Start of Entries shown
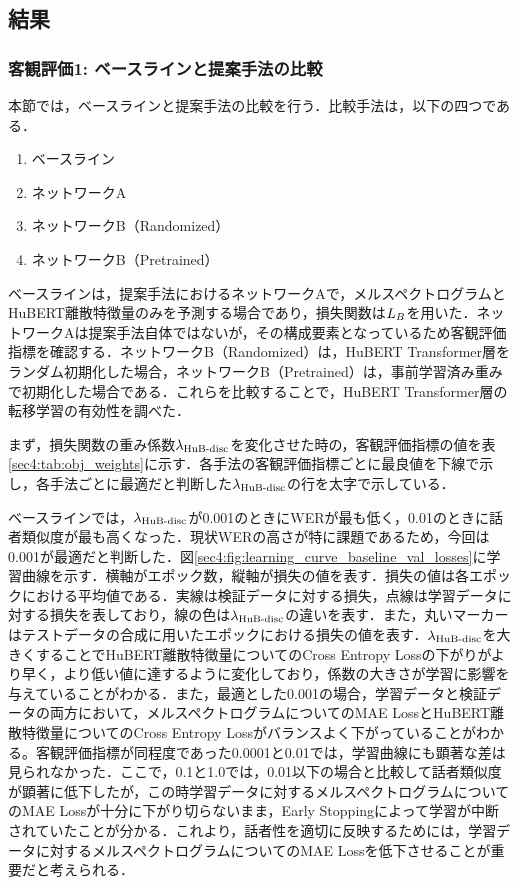 \subsection{結果}
\subsubsection{客観評価1: ベースラインと提案手法の比較}
\label{sec4:sec:obj_1}
本節では，ベースラインと提案手法の比較を行う．比較手法は，以下の四つである．
\begin{enumerate}
    \item ベースライン
    \item ネットワークA
    \item ネットワークB（Randomized）
    \item ネットワークB（Pretrained）
\end{enumerate}
ベースラインは，提案手法におけるネットワークAで，メルスペクトログラムとHuBERT離散特徴量のみを予測する場合であり，損失関数は$L_{B}$を用いた．ネットワークAは提案手法自体ではないが，その構成要素となっているため客観評価指標を確認する．ネットワークB（Randomized）は，HuBERT Transformer層をランダム初期化した場合，ネットワークB（Pretrained）は，事前学習済み重みで初期化した場合である．これらを比較することで，HuBERT Transformer層の転移学習の有効性を調べた．

まず，損失関数の重み係数$\lambda_{\text{HuB-disc}}$を変化させた時の，客観評価指標の値を表\ref{sec4:tab:obj_weights}に示す．各手法の客観評価指標ごとに最良値を下線で示し，各手法ごとに最適だと判断した$\lambda_{\text{HuB-disc}}$の行を太字で示している．

ベースラインでは，$\lambda_{\text{HuB-disc}}$が0.001のときにWERが最も低く，0.01のときに話者類似度が最も高くなった．現状WERの高さが特に課題であるため，今回は0.001が最適だと判断した．図\ref{sec4:fig:learning_curve_baseline_val_losses}に学習曲線を示す．横軸がエポック数，縦軸が損失の値を表す．損失の値は各エポックにおける平均値である．実線は検証データに対する損失，点線は学習データに対する損失を表しており，線の色は$\lambda_{\text{HuB-disc}}$の違いを表す．また，丸いマーカーはテストデータの合成に用いたエポックにおける損失の値を表す．$\lambda_{\text{HuB-disc}}$を大きくすることでHuBERT離散特徴量についてのCross Entropy Lossの下がりがより早く，より低い値に達するように変化しており，係数の大きさが学習に影響を与えていることがわかる．また，最適とした0.001の場合，学習データと検証データの両方において，メルスペクトログラムについてのMAE LossとHuBERT離散特徴量についてのCross Entropy Lossがバランスよく下がっていることがわかる。客観評価指標が同程度であった0.0001と0.01では，学習曲線にも顕著な差は見られなかった．ここで，0.1と1.0では，0.01以下の場合と比較して話者類似度が顕著に低下したが，この時学習データに対するメルスペクトログラムについてのMAE Lossが十分に下がり切らないまま，Early Stoppingによって学習が中断されていたことが分かる．これより，話者性を適切に反映するためには，学習データに対するメルスペクトログラムについてのMAE Lossを低下させることが重要だと考えられる．

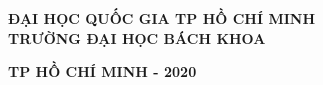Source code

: \begin{titlepage}

\begin{center}

\vspace*{2\bigskipamount}

{\Large\titlefont\bfseries ĐẠI HỌC QUỐC GIA TP HỒ CHÍ MINH}\\
{\Large\titlefont\bfseries TRƯỜNG ĐẠI HỌC BÁCH KHOA}

\vspace{4cm}
{\makeatletter
\titlestyle\bfseries\LARGE\@title
\makeatother}

{\makeatletter
\ifx\@subtitle\undefined\else
    \bigskip
    \titlefont\titleshape\Large\@subtitle
\fi
\makeatother}

\vfill

{\Large\titlefont\bfseries TP HỒ CHÍ MINH - 2020}
\end{center}

\cleardoublepage
\thispagestyle{empty}


\clearpage
\thispagestyle{empty}

\end{titlepage}

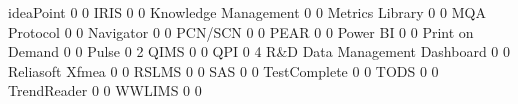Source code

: \documentclass{article}
\begin{document}
\begin{Schunk}
\begin{Soutput}
  ideaPoint                                            0             0
  IRIS                                                 0             0
  Knowledge Management                                 0             0
  Metrics Library                                      0             0
  MQA Protocol                                         0             0
  Navigator                                            0             0
  PCN/SCN                                              0             0
  PEAR                                                 0             0
  Power BI                                             0             0
  Print on Demand                                      0             0
  Pulse                                                0             2
  QIMS                                                 0             0
  QPI                                                  0             4
  R&D Data Management Dashboard                        0             0
  Reliasoft Xfmea                                      0             0
  RSLMS                                                0             0
  SAS                                                  0             0
  TestComplete                                         0             0
  TODS                                                 0             0
  TrendReader                                          0             0
  WWLIMS                                               0             0
                                          

\end{Soutput}
\end{Schunk}
\end{document}
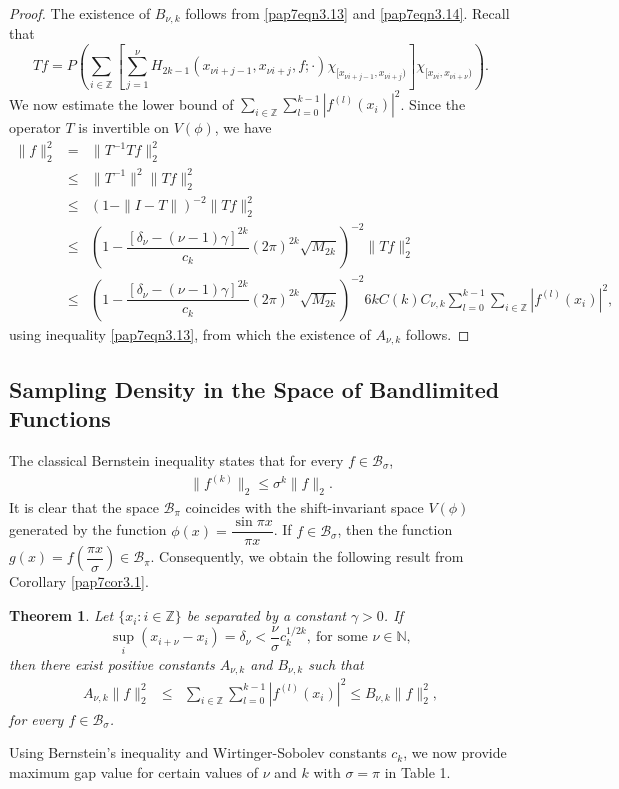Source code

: \documentclass[a4paper,12pt,reqno]{amsart}
\theoremstyle{plain}
\newtheorem{thm}{Theorem}[section]
\numberwithin{equation}{section}
\theoremstyle{definition}
\newcommand{\ds}{\displaystyle}
\begin{document}
\begin{proof}
The existence of $B_{\nu,k}$ follows from \eqref{pap7eqn3.13} and \eqref{pap7eqn3.14}.
Recall that $$Tf=P\left(\sum\limits_{i\in\mathbb{Z}}\left[\sum\limits_{j=1}^{\nu}H_{2k-1}(x_{\nu i+j-1},x_{\nu i+j},f;\cdot)\chi_{[x_{\nu i+j-1},x_{\nu i+j})}\right]\chi_{[x_{\nu i},x_{\nu i+\nu})}\right).$$ 
We now estimate the lower bound of $\ds\sum\limits_{i\in\mathbb{Z}}\ds\sum\limits_{l=0}^{k-1}|f^{(l)}(x_i)|^2$. Since the operator $T$ is invertible on $V(\phi)$, we have
\begin{eqnarray}\label{pap3eqn2.8}
\|f\|_2^2&=&\|T^{-1}Tf\|_2^2\nonumber\\
&\leq&\|T^{-1}\|^2\|Tf\|_2^2\nonumber\\
&\leq&(1-\|I-T\|)^{-2}\|Tf\|_2^2\nonumber\\
&\leq&\left(1-\dfrac{[\delta_\nu-(\nu-1) \gamma]^{2k}}{c_{k}}(2\pi)^{2k}\sqrt{M_{2k}}\right)^{-2}\|Tf\|_2^2\nonumber\\
&\leq&\left(1-\dfrac{[\delta_\nu-(\nu-1) \gamma]^{2k}}{c_{k}}(2\pi)^{2k}\sqrt{M_{2k}}\right)^{-2}6kC(k)C_{\nu,k}\ds\sum\limits_{l=0}^{k-1}\ds\sum\limits_{i\in\mathbb{Z}}|f^{(l)}(x_{i})|^2,\nonumber
\end{eqnarray}
using inequality \eqref{pap7eqn3.13}, from which the existence of $A_{\nu,k}$ follows.
\end{proof}

\subsection{Sampling Density in the Space of Bandlimited Functions}
The classical Bernstein inequality states that for every $f\in \mathcal{B}_\sigma$,
\begin{eqnarray}
\|f^{(k)}\|_2\leq \sigma^k\|f\|_2.
\end{eqnarray}
It is clear that the space $\mathcal{B}_\pi$ coincides with the shift-invariant space $V(\phi)$ generated by the function $\phi(x)=\dfrac{\sin\pi x}{\pi x}$.
If $f\in \mathcal{B}_\sigma$, then the function $g(x)=f\left(\dfrac{\pi x}{\sigma}\right)\in \mathcal{B}_\pi$. Consequently, we obtain the following  result from Corollary \ref{pap7cor3.1}.
\begin{thm}\label{pap7thm3.3}
Let $\{x_i:{i\in\mathbb{Z}}\}$ be separated by a constant $\gamma>0$.
If  
$$\sup\limits_i(x_{i+\nu}-x_i)=\delta_\nu<\dfrac{\nu}{\sigma}c_k^{1/2k},~ \text{for some~} \nu\in\mathbb{N},$$
then  there exist positive constants 
$A_{\nu,k}$  and $B_{\nu,k}$ such that
\begin{eqnarray}\label{pap3eqn2.7}
A_{\nu,k}\| f\|_2^2&\leq&\ds\sum\limits_{i\in\mathbb{Z}}
\ds\sum\limits_{l=0}^{k-1}|f^{(l)}(x_i)|^2\leq B_{\nu,k}\| f\|_2^2,
\end{eqnarray}
for every $f\in \mathcal{B}_\sigma$.
\end{thm}
Using Bernstein's inequality and Wirtinger-Sobolev constants $c_k$, we now provide maximum gap value for certain values of $\nu$ and $k$ with $\sigma=\pi$ in Table 1.
\end{document}
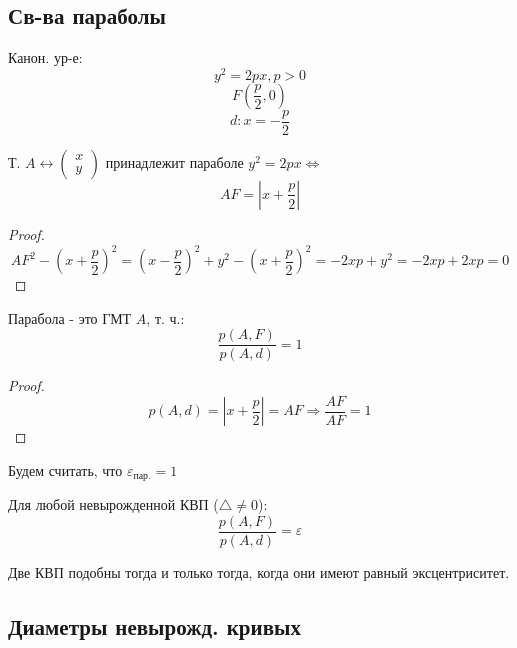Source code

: \subsection{Св-ва параболы}
Канон. ур-е: \[
  y^{2} = 2px, p > 0
\]
\[
F\left(\frac{p}{2}, 0\right)
\]
\[
d \colon x = -\frac{p}{2}
\]
\begin{statement}
Т. $A \underset{}{\longleftrightarrow} \begin{pmatrix}x \\ y \end{pmatrix}$ принадлежит параболе $y^{2} = 2px \iff$
\[
AF = \left|x + \frac{p}{2}\right|
\]
\end{statement}
\begin{proof}
\[
AF^{2} - \left(x + \frac{p}{2}\right)^{2} = \left(x - \frac{p}{2}\right)^{2} + y^{2} - \left(x + \frac{p}{2}\right)^{2} = -2xp + y^{2} = -2xp + 2xp = 0
\]
\end{proof}
\begin{consequence}
Парабола - это ГМТ $A$, т. ч.:
\[
  \frac{p(A, F)}{p(A, d)} = 1
\]
\end{consequence}
\begin{proof}
\[
p(A, d) = \left|x + \frac{p}{2}\right| = AF \Rightarrow \frac{AF}{AF} = 1
\]
\end{proof}
\begin{definition}
Будем считать, что $\varepsilon_{\text{пар.}} = 1$
\end{definition}

\begin{theorem}[Об эксцентриситете]
Для любой невырожденной КВП ($\triangle \neq 0$):
\[
  \frac{p(A, F)}{p(A, d)} = \varepsilon
\]
\end{theorem}
\begin{statement}
Две КВП подобны тогда и только тогда, когда они имеют равный эксцентриситет.
\end{statement}

\subsection{Диаметры невырожд. кривых}
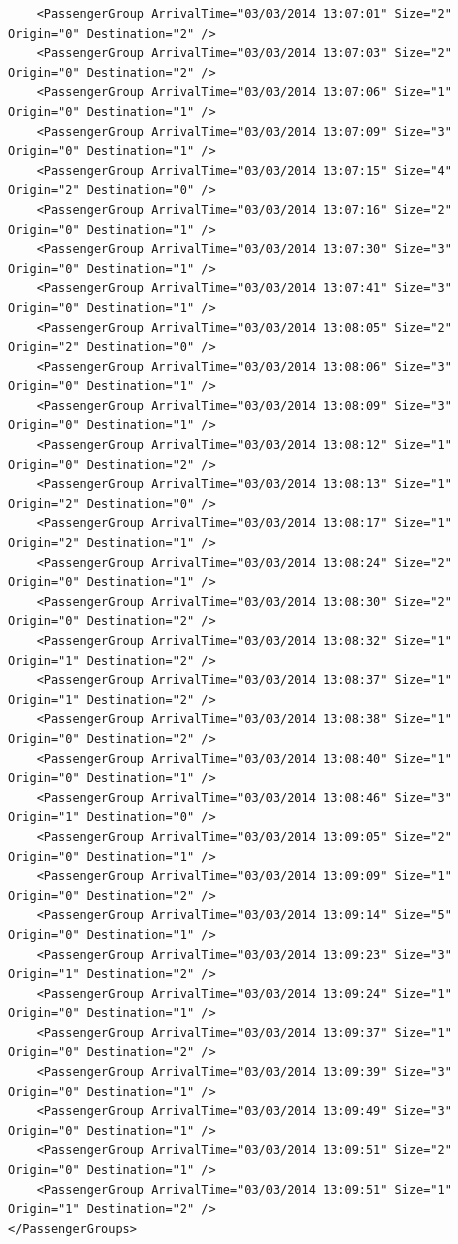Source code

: \documentclass{UoYCSproject}
\begin{document}
\begin{lstlisting}
	<PassengerGroup ArrivalTime="03/03/2014 13:07:01" Size="2" Origin="0" Destination="2" />
	<PassengerGroup ArrivalTime="03/03/2014 13:07:03" Size="2" Origin="0" Destination="2" />
	<PassengerGroup ArrivalTime="03/03/2014 13:07:06" Size="1" Origin="0" Destination="1" />
	<PassengerGroup ArrivalTime="03/03/2014 13:07:09" Size="3" Origin="0" Destination="1" />
	<PassengerGroup ArrivalTime="03/03/2014 13:07:15" Size="4" Origin="2" Destination="0" />
	<PassengerGroup ArrivalTime="03/03/2014 13:07:16" Size="2" Origin="0" Destination="1" />
	<PassengerGroup ArrivalTime="03/03/2014 13:07:30" Size="3" Origin="0" Destination="1" />
	<PassengerGroup ArrivalTime="03/03/2014 13:07:41" Size="3" Origin="0" Destination="1" />
	<PassengerGroup ArrivalTime="03/03/2014 13:08:05" Size="2" Origin="2" Destination="0" />
	<PassengerGroup ArrivalTime="03/03/2014 13:08:06" Size="3" Origin="0" Destination="1" />
	<PassengerGroup ArrivalTime="03/03/2014 13:08:09" Size="3" Origin="0" Destination="1" />
	<PassengerGroup ArrivalTime="03/03/2014 13:08:12" Size="1" Origin="0" Destination="2" />
	<PassengerGroup ArrivalTime="03/03/2014 13:08:13" Size="1" Origin="2" Destination="0" />
	<PassengerGroup ArrivalTime="03/03/2014 13:08:17" Size="1" Origin="2" Destination="1" />
	<PassengerGroup ArrivalTime="03/03/2014 13:08:24" Size="2" Origin="0" Destination="1" />
	<PassengerGroup ArrivalTime="03/03/2014 13:08:30" Size="2" Origin="0" Destination="2" />
	<PassengerGroup ArrivalTime="03/03/2014 13:08:32" Size="1" Origin="1" Destination="2" />
	<PassengerGroup ArrivalTime="03/03/2014 13:08:37" Size="1" Origin="1" Destination="2" />
	<PassengerGroup ArrivalTime="03/03/2014 13:08:38" Size="1" Origin="0" Destination="2" />
	<PassengerGroup ArrivalTime="03/03/2014 13:08:40" Size="1" Origin="0" Destination="1" />
	<PassengerGroup ArrivalTime="03/03/2014 13:08:46" Size="3" Origin="1" Destination="0" />
	<PassengerGroup ArrivalTime="03/03/2014 13:09:05" Size="2" Origin="0" Destination="1" />
	<PassengerGroup ArrivalTime="03/03/2014 13:09:09" Size="1" Origin="0" Destination="2" />
	<PassengerGroup ArrivalTime="03/03/2014 13:09:14" Size="5" Origin="0" Destination="1" />
	<PassengerGroup ArrivalTime="03/03/2014 13:09:23" Size="3" Origin="1" Destination="2" />
	<PassengerGroup ArrivalTime="03/03/2014 13:09:24" Size="1" Origin="0" Destination="1" />
	<PassengerGroup ArrivalTime="03/03/2014 13:09:37" Size="1" Origin="0" Destination="2" />
	<PassengerGroup ArrivalTime="03/03/2014 13:09:39" Size="3" Origin="0" Destination="1" />
	<PassengerGroup ArrivalTime="03/03/2014 13:09:49" Size="3" Origin="0" Destination="1" />
	<PassengerGroup ArrivalTime="03/03/2014 13:09:51" Size="2" Origin="0" Destination="1" />
	<PassengerGroup ArrivalTime="03/03/2014 13:09:51" Size="1" Origin="1" Destination="2" />
</PassengerGroups>
\end{lstlisting}
\end{document}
End of Entries shown
Instructions to follow: Copy out every line from the data above in which the word "dfrac" occurs.

Answer to this exercise:
&\leq&\left(1-\dfrac{[\delta_\nu-(\nu-1) \gamma]^{2k}}{c_{k}}(2\pi)^{2k}\sqrt{M_{2k}}\right)^{-2}\|Tf\|_2^2\nonumber\\
&\leq&\left(1-\dfrac{[\delta_\nu-(\nu-1) \gamma]^{2k}}{c_{k}}(2\pi)^{2k}\sqrt{M_{2k}}\right)^{-2}6kC(k)C_{\nu,k}\ds\sum\limits_{l=0}^{k-1}\ds\sum\limits_{i\in\mathbb{Z}}|f^{(l)}(x_{i})|^2,\nonumber
It is clear that the space $\mathcal{B}_\pi$ coincides with the shift-invariant space $V(\phi)$ generated by the function $\phi(x)=\dfrac{\sin\pi x}{\pi x}$.
If $f\in \mathcal{B}_\sigma$, then the function $g(x)=f\left(\dfrac{\pi x}{\sigma}\right)\in \mathcal{B}_\pi$. Consequently, we obtain the following  result from Corollary \ref{pap7cor3.1}.
$$\sup\limits_i(x_{i+\nu}-x_i)=\delta_\nu<\dfrac{\nu}{\sigma}c_k^{1/2k},~ \text{for some~} \nu\in\mathbb{N},$$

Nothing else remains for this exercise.